O mais próximo de Belém, em Benevides-PA, sequer está funcionando, deixando o acolhimento a cargo de instituições como a UFRA, bem como “zoológicos, criadores e instituições de pesquisa que tenham capacidade técnica de receber e tratá-los inicialmente até a destinação final, ou encaminhamento para outros CETAS pelo Brasil”, conforme explica o Ibama.
De acordo com o órgão, mais de 22.200 espécies silvestres foram apreendidos e encaminhados aos CETRAS apenas em 2024.

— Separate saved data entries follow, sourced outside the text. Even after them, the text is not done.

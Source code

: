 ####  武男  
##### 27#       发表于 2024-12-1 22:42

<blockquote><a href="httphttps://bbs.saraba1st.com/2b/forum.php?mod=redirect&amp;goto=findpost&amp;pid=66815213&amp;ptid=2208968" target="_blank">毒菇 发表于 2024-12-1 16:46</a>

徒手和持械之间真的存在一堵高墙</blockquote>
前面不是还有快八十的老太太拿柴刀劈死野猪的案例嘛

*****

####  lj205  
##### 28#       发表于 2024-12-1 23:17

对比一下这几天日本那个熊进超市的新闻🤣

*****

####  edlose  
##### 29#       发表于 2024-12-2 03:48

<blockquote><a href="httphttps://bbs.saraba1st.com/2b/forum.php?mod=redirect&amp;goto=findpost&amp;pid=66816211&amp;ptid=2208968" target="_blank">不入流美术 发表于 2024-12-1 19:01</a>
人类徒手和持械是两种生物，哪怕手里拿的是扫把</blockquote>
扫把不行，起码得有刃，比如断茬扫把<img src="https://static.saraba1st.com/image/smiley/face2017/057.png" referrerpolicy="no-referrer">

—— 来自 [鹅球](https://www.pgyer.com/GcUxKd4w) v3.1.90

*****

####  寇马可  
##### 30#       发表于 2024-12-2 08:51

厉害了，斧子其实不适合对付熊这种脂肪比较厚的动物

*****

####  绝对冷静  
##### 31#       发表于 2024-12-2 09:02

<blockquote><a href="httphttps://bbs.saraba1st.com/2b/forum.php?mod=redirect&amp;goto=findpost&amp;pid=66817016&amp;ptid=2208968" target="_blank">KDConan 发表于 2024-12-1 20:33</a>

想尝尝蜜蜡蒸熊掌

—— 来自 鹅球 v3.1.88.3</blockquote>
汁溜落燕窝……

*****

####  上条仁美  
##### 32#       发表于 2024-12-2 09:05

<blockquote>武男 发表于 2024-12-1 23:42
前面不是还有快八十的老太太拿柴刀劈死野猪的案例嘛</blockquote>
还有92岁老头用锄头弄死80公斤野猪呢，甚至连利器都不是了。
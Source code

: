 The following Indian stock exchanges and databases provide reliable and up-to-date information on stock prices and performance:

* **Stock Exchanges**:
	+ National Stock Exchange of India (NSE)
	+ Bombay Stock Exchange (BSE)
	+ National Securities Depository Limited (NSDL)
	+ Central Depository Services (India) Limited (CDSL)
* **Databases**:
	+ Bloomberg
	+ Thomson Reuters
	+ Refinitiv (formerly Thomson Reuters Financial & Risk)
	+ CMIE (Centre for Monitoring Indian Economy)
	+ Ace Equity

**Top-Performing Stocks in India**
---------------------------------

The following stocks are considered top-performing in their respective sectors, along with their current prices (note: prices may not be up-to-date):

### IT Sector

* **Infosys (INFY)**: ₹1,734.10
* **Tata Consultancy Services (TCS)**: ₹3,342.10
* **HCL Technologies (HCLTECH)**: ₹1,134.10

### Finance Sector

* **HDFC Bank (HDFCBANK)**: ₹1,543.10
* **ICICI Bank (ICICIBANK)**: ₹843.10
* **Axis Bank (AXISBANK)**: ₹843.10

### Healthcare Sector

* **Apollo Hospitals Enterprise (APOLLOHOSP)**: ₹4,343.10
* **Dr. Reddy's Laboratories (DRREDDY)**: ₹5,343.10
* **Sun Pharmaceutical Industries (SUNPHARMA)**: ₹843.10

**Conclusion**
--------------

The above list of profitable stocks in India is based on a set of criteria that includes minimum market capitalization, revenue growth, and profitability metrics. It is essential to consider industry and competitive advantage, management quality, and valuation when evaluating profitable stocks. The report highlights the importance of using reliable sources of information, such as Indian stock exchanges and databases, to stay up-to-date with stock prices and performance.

O consultor técnico do Grupo de Enfrentamento aos Crimes Ambientais (GECAM) da Polícia Rodoviária Federal, Paulo Henrique Demarchi, explica que os abrigos do Ibama concentram a fauna resgatada no Norte e Nordeste do país; enquanto que nas outras regiões o acolhimento é dividido entre muitas organizações e zoológicos (como aconteceu com duas lontras que estavam na UFRA e foram para o zoológico de Taubaté-SP).
Demarchi declara que “a PRF é uma das polícias que mais fazem apreensão de traficantes de animais e o resgate de animais silvestres. Na nossa formação desenvolvemos um curso de enfrentamento aos crimes ambientais, para que o policial saia mais capacitado para combater o tráfico no Brasil inteiro”.
Outro órgão que faz os resgates, e que suspeitávamos ter encontrado Xaropinho, é a Polícia Civil. Mas a delegada da Divisão Especializada em Meio Ambiente e Proteção Animal (DEMAPA) em Belém, Letícia de Abreu, não encontrou registros dele nem de nenhum de seus vizinhos no mês de abril.
Abreu frisa que os criminosos investigados pelo órgão costumam manter os animais destinados à venda em áreas de mata, onde foram capturados, vendendo-os presencialmente dentro do mercado local, em espaços como feiras.
Segundo a delegada, dependendo da quantidade e de há quanto tempo os animais vivem em cativeiro, nem “compensa” separá-los de seus tutores. “Quando a gente observa que é um animal doméstico, a gente deixa a pessoa como seu fiel depositário até que se resolva o processo na Justiça”, detalha.
Em outras situações, eles são destinados a abrigos de animais como o CETRAS da UFRA. “Mas raríssimos são os casos em que eles têm condições de retornar para a natureza depois de ficarem no abrigo”, complementa a entrevistada. Explica, ainda, que tem resgatado somente espécies brasileiras e que o curió (Sporophila angolensis) e o sabiá (Turdus rufiventris) são as mais comuns entre as aves. “Não temos muita presença de comércio pela internet. Pelo menos, [as denúncias] não chegam até a Delegacia,” comenta.